## What needs to be done
Restate the whole listing below word for word and keep the images out.

-- Records to process follows --

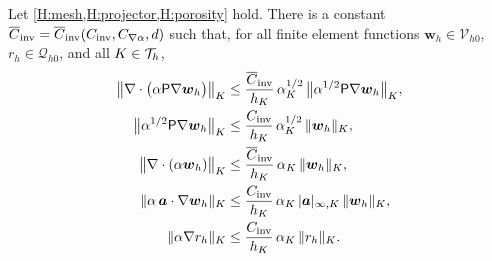 \begin{lemma}\label{lem:winv}
Let \cref{H:mesh,H:projector,H:porosity} hold. There is a constant
$\Cinva = \Cinva(\Cinv,C_{\nabla\alpha},d)$ such that, for all
finite element functions $\boldsymbol{w}_h\in\mathcal{V}_{h0}$,
$r_h\in\mathcal{Q}_{h0}$, and all $K\in\Th$,
\begin{align}
  \bigl\lVert\nabla\cdot\bigl(\alpha\ViscProj\nabla\boldsymbol{w}_h\bigr)
  \bigr\rVert_{K}
  &\le \frac{\Cinva}{h_K}\,\alpha_K^{1/2}\,
  \bigl\lVert\alpha^{1/2}\ViscProj\nabla\boldsymbol{w}_h\bigr\rVert_{K},
  \label{eq:winv-divvisc}\\
  \bigl\lVert\alpha^{1/2}\ViscProj\nabla\boldsymbol{w}_h\bigr\rVert_{K}
  &\le \frac{\Cinv}{h_K}\,\alpha_K^{1/2}\,
  \norm{\boldsymbol{w}_h}_{K},
  \label{eq:winv-grad}\\
  \bigl\lVert\nabla\cdot(\alpha\boldsymbol{w}_h)\bigr\rVert_{K}
  &\le \frac{\Cinva}{h_K}\,\alpha_K\,\norm{\boldsymbol{w}_h}_{K},
  \label{eq:winv-divu}\\
  \norm{\alpha\,\ba\cdot\nabla\boldsymbol{w}_h}_{K}
  &\le \frac{\Cinv}{h_K}\,\alpha_K\,|\ba|_{\infty,K}\,
  \norm{\boldsymbol{w}_h}_{K},
  \label{eq:winv-conv}\\
  \norm{\alpha\nabla r_h}_{K}
  &\le \frac{\Cinv}{h_K}\,\alpha_K\,\norm{r_h}_{K}.
  \label{eq:winv-gradp}
\end{align}
\end{lemma}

-- Records to process concluded --

## Expected output
 \begin{lemma}\label{lem:winv}
Let \cref{H:mesh,H:projector,H:porosity} hold. There is a constant
$\Cinva = \Cinva(\Cinv,C_{\nabla\alpha},d)$ such that, for all
finite element functions $\boldsymbol{w}_h\in\mathcal{V}_{h0}$,
$r_h\in\mathcal{Q}_{h0}$, and all $K\in\Th$,
\begin{align}
  \bigl\lVert\nabla\cdot\bigl(\alpha\ViscProj\nabla\boldsymbol{w}_h\bigr)
  \bigr\rVert_{K}
  &\le \frac{\Cinva}{h_K}\,\alpha_K^{1/2}\,
  \bigl\lVert\alpha^{1/2}\ViscProj\nabla\boldsymbol{w}_h\bigr\rVert_{K},
  \label{eq:winv-divvisc}\\
  \bigl\lVert\alpha^{1/2}\ViscProj\nabla\boldsymbol{w}_h\bigr\rVert_{K}
  &\le \frac{\Cinv}{h_K}\,\alpha_K^{1/2}\,
  \norm{\boldsymbol{w}_h}_{K},
  \label{eq:winv-grad}\\
  \bigl\lVert\nabla\cdot(\alpha\boldsymbol{w}_h)\bigr\rVert_{K}
  &\le \frac{\Cinva}{h_K}\,\alpha_K\,\norm{\boldsymbol{w}_h}_{K},
  \label{eq:winv-divu}\\
  \norm{\alpha\,\ba\cdot\nabla\boldsymbol{w}_h}_{K}
  &\le \frac{\Cinv}{h_K}\,\alpha_K\,|\ba|_{\infty,K}\,
  \norm{\boldsymbol{w}_h}_{K},
  \label{eq:winv-conv}\\
  \norm{\alpha\nabla r_h}_{K}
  &\le \frac{\Cinv}{h_K}\,\alpha_K\,\norm{r_h}_{K}.
  \label{eq:winv-gradp}
\end{align}
\end{lemma}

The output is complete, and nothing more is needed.